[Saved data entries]
************
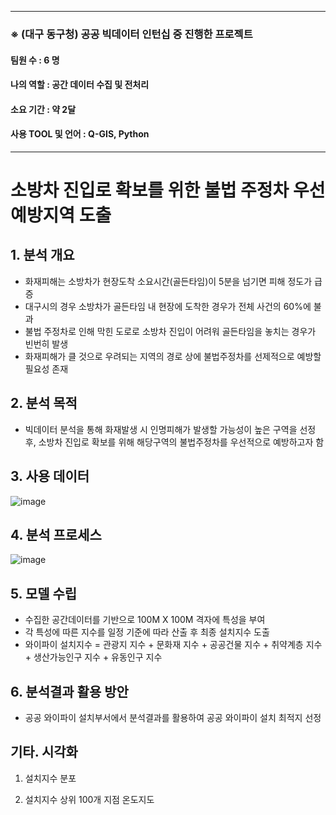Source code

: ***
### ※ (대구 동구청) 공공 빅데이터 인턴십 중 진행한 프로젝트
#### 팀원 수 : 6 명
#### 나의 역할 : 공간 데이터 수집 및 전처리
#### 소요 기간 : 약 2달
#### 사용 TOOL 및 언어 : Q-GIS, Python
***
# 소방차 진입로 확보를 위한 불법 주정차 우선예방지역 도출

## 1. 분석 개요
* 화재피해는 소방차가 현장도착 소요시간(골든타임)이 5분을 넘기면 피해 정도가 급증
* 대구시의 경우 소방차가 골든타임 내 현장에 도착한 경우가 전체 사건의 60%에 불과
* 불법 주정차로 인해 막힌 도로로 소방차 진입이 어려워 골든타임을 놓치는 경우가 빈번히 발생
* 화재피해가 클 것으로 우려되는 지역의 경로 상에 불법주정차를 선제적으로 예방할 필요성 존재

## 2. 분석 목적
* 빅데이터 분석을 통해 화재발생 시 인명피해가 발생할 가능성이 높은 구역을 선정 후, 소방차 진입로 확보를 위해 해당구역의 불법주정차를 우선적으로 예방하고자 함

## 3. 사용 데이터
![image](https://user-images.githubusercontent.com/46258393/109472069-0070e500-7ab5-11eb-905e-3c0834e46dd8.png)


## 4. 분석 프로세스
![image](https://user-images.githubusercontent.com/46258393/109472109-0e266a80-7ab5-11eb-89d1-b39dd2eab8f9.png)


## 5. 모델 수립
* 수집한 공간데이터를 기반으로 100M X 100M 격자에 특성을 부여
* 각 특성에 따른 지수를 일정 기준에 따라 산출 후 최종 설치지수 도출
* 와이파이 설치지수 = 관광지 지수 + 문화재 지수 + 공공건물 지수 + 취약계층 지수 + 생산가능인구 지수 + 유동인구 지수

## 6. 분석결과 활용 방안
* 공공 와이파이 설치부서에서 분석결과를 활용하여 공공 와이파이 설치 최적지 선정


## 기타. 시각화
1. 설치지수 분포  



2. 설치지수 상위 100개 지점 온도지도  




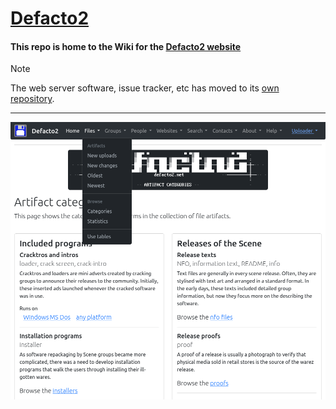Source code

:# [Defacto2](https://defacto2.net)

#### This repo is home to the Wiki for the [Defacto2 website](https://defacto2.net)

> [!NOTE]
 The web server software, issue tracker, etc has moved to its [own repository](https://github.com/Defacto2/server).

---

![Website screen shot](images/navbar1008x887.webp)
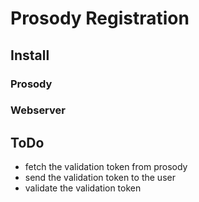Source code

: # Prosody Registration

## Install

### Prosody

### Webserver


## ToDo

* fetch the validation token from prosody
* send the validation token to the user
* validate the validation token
************
▶ **Task details**: Your answer must be the lines from the opening line of the entries through the line holding "## 3. 사용 데이터", written out exactly and without any picture.

▶ **Result**:
Source code

: ***
### ※ (대구 동구청) 공공 빅데이터 인턴십 중 진행한 프로젝트
#### 팀원 수 : 6 명
#### 나의 역할 : 공간 데이터 수집 및 전처리
#### 소요 기간 : 약 2달
#### 사용 TOOL 및 언어 : Q-GIS, Python
***
# 소방차 진입로 확보를 위한 불법 주정차 우선예방지역 도출

## 1. 분석 개요
* 화재피해는 소방차가 현장도착 소요시간(골든타임)이 5분을 넘기면 피해 정도가 급증
* 대구시의 경우 소방차가 골든타임 내 현장에 도착한 경우가 전체 사건의 60%에 불과
* 불법 주정차로 인해 막힌 도로로 소방차 진입이 어려워 골든타임을 놓치는 경우가 빈번히 발생
* 화재피해가 클 것으로 우려되는 지역의 경로 상에 불법주정차를 선제적으로 예방할 필요성 존재

## 2. 분석 목적
* 빅데이터 분석을 통해 화재발생 시 인명피해가 발생할 가능성이 높은 구역을 선정 후, 소방차 진입로 확보를 위해 해당구역의 불법주정차를 우선적으로 예방하고자 함

## 3. 사용 데이터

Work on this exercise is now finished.